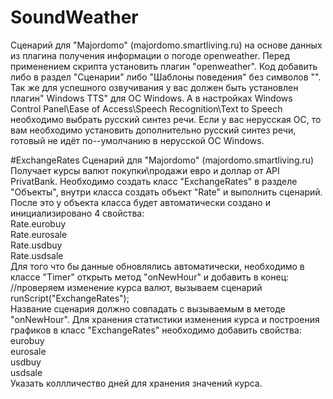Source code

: # SoundWeather
Сценарий для "Majordomo" (majordomo.smartliving.ru) на основе данных из плагина получения информации о погоде openweather. Перед применением скрипта установить плагин "openweather". Код добавить либо в раздел "Сценарии" либо "Шаблоны поведения" без символов "<? php" и "?>". Так же для успешного озвучивания у вас должен быть установлен плагин" Windows TTS" для ОС Windows. А в настройках Windows
<br>
Control Panel\Ease of Access\Speech Recognition\Text to Speech
<br>
необходимо выбрать русский синтез речи. Если у вас нерусская ОС, то вам необходимо установить дополнительно русский синтез речи, готовый не идёт по--умолчанию в нерусской ОС Windows.

#ExchangeRates
Сценарий для "Majordomo" (majordomo.smartliving.ru) Получает курсы валют покупки\продажи евро и доллар от API PrivatBank.
Необходимо создать класс "ExchangeRates" в разделе "Объекты", внутри класса создать объект "Rate" и выполнить сценарий. После это у объекта класса будет автоматически создано и инициализировано 4 свойства:
<br>
Rate.eurobuy<br>
Rate.eurosale<br>
Rate.usdbuy<br>
Rate.usdsale<br>
Для того что бы данные обновлялись автоматически, необходимо в классе "Timer" открыть метод "onNewHour" и добавить в конец:
<br>
//проверяем изменение курса валют, вызываем сценарий<br>
runScript("ExchangeRates");
<br>
Название сценария должно совпадать с вызываемым в методе "onNewHour". Для хранения статистики изменения курса и построения графиков в класс "ExchangeRates" необходимо добавить свойства:<br>
eurobuy<br>
eurosale<br>
usdbuy<br>
usdsale<br>
Указать коллличество дней для хранения значений курса.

────────────────────────────────────────

> [WORK TO COMPLETE] Output only the lines from the one that contains "необходимо выбрать русский" through the final line of the records, exactly as given.

> [WRITTEN SOLUTION]
необходимо выбрать русский синтез речи. Если у вас нерусская ОС, то вам необходимо установить дополнительно русский синтез речи, готовый не идёт по--умолчанию в нерусской ОС Windows.

#ExchangeRates
Сценарий для "Majordomo" (majordomo.smartliving.ru) Получает курсы валют покупки\продажи евро и доллар от API PrivatBank.
Необходимо создать класс "ExchangeRates" в разделе "Объекты", внутри класса создать объект "Rate" и выполнить сценарий. После это у объекта класса будет автоматически создано и инициализировано 4 свойства:
<br>
Rate.eurobuy<br>
Rate.eurosale<br>
Rate.usdbuy<br>
Rate.usdsale<br>
Для того что бы данные обновлялись автоматически, необходимо в классе "Timer" открыть метод "onNewHour" и добавить в конец:
<br>
//проверяем изменение курса валют, вызываем сценарий<br>
runScript("ExchangeRates");
<br>
Название сценария должно совпадать с вызываемым в методе "onNewHour". Для хранения статистики изменения курса и построения графиков в класс "ExchangeRates" необходимо добавить свойства:<br>
eurobuy<br>
eurosale<br>
usdbuy<br>
usdsale<br>
Указать коллличество дней для хранения значений курса.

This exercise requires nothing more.